- Extracted information -
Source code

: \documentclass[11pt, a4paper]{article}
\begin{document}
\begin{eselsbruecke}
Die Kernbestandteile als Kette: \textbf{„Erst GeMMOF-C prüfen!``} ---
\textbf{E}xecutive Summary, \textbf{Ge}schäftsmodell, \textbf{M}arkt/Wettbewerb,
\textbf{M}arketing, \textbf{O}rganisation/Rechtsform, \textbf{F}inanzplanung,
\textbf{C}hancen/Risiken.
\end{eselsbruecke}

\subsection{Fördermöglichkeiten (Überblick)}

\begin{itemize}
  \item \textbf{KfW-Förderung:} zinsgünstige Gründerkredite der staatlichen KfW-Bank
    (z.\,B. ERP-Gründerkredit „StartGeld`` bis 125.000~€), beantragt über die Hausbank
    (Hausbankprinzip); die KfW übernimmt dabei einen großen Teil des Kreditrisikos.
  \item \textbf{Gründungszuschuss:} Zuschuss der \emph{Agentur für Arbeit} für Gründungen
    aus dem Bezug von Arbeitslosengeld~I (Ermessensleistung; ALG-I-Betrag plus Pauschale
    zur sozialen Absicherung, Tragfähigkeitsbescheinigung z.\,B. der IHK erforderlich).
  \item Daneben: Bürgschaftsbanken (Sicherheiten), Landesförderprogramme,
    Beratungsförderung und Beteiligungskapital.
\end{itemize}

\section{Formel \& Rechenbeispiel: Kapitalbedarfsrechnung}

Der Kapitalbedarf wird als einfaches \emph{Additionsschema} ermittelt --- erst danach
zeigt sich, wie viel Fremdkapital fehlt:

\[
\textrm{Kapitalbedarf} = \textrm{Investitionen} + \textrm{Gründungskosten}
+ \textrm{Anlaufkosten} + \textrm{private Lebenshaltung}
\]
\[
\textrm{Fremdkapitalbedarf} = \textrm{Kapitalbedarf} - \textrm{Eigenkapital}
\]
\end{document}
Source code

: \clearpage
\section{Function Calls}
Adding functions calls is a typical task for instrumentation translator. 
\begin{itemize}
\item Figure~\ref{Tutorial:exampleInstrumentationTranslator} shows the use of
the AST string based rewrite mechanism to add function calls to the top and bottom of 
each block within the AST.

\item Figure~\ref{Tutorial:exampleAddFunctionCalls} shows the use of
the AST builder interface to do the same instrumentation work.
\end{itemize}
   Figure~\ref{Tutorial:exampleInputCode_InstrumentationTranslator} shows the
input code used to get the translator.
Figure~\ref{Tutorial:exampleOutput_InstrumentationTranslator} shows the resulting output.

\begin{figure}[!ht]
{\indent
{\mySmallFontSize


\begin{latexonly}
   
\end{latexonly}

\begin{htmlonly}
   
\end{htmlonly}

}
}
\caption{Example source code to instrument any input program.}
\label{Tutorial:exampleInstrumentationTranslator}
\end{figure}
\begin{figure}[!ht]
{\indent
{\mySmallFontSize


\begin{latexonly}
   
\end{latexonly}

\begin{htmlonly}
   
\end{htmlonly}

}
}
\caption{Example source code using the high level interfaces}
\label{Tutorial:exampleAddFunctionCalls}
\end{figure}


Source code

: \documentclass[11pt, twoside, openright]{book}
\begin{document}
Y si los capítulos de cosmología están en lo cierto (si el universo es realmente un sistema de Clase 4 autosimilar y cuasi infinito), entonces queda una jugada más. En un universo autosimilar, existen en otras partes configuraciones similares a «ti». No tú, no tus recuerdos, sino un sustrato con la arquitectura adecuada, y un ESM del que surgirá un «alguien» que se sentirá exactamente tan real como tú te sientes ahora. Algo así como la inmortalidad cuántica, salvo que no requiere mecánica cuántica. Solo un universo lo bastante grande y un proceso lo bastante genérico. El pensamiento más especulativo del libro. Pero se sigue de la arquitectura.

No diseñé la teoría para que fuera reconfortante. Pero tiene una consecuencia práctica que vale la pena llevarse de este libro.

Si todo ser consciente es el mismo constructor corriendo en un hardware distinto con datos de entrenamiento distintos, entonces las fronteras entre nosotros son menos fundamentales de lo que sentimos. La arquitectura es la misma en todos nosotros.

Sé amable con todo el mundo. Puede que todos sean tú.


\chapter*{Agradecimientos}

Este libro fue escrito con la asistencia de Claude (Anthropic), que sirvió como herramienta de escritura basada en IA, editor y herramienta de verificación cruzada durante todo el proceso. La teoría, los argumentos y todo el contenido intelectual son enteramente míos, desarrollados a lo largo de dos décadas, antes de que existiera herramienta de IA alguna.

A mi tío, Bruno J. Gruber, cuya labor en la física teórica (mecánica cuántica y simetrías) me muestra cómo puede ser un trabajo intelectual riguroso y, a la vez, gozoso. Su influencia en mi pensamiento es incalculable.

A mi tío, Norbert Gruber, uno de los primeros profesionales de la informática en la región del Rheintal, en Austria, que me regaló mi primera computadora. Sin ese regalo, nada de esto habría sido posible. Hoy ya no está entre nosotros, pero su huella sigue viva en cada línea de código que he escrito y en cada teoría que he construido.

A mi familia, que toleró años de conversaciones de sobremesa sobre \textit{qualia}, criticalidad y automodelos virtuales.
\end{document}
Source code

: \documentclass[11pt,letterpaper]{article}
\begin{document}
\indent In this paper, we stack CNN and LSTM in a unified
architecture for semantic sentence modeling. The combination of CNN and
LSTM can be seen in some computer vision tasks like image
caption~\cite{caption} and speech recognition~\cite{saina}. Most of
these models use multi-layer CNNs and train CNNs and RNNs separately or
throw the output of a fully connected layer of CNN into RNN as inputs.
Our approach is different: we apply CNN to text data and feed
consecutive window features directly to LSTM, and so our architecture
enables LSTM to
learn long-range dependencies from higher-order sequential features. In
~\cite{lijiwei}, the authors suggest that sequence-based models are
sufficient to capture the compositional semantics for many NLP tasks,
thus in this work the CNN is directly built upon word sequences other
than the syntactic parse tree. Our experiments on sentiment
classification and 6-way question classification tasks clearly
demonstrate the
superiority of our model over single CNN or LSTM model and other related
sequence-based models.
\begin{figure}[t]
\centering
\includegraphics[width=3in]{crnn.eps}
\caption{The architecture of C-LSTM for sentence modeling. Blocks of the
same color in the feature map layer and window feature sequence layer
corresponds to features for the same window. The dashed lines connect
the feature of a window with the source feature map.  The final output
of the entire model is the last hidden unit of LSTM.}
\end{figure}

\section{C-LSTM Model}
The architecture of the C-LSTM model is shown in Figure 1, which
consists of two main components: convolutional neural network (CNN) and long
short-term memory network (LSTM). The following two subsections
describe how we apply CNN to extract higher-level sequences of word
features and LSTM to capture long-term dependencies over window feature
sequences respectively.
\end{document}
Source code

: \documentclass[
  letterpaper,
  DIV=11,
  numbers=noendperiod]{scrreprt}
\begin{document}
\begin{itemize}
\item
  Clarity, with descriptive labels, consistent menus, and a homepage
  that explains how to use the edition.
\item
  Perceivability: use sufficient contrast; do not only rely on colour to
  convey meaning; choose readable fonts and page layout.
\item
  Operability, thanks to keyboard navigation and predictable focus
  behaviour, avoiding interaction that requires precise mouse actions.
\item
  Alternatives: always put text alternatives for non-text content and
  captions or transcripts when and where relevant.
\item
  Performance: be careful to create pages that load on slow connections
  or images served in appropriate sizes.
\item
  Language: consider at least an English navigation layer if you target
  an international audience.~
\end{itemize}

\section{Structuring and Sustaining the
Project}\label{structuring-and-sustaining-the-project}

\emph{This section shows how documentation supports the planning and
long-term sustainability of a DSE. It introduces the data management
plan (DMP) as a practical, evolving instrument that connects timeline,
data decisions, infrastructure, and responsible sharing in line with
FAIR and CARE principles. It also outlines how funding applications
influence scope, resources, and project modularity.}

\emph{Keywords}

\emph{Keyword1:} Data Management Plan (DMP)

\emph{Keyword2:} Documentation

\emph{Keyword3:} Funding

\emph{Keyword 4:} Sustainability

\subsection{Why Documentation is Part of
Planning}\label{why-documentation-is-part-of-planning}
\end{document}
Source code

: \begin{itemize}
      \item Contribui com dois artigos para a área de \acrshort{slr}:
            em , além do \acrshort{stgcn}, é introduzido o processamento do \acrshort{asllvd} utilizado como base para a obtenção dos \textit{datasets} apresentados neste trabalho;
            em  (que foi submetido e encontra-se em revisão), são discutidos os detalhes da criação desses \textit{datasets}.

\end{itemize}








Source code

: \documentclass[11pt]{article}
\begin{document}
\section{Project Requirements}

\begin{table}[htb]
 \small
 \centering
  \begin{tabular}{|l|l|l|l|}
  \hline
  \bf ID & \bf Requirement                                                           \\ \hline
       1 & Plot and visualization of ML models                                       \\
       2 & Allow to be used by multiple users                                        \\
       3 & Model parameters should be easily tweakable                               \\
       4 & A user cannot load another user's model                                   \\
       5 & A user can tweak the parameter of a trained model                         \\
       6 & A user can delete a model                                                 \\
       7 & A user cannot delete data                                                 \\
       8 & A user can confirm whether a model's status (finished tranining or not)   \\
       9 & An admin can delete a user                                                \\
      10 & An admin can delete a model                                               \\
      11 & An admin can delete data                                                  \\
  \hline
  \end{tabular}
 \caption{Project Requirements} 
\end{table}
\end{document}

- Brief -
Of the lines above, show those in which "nosotros" appears.

- Exercise output -
Si todo ser consciente es el mismo constructor corriendo en un hardware distinto con datos de entrenamiento distintos, entonces las fronteras entre nosotros son menos fundamentales de lo que sentimos. La arquitectura es la misma en todos nosotros.
A mi tío, Norbert Gruber, uno de los primeros profesionales de la informática en la región del Rheintal, en Austria, que me regaló mi primera computadora. Sin ese regalo, nada de esto habría sido posible. Hoy ya no está entre nosotros, pero su huella sigue viva en cada línea de código que he escrito y en cada teoría que he construido.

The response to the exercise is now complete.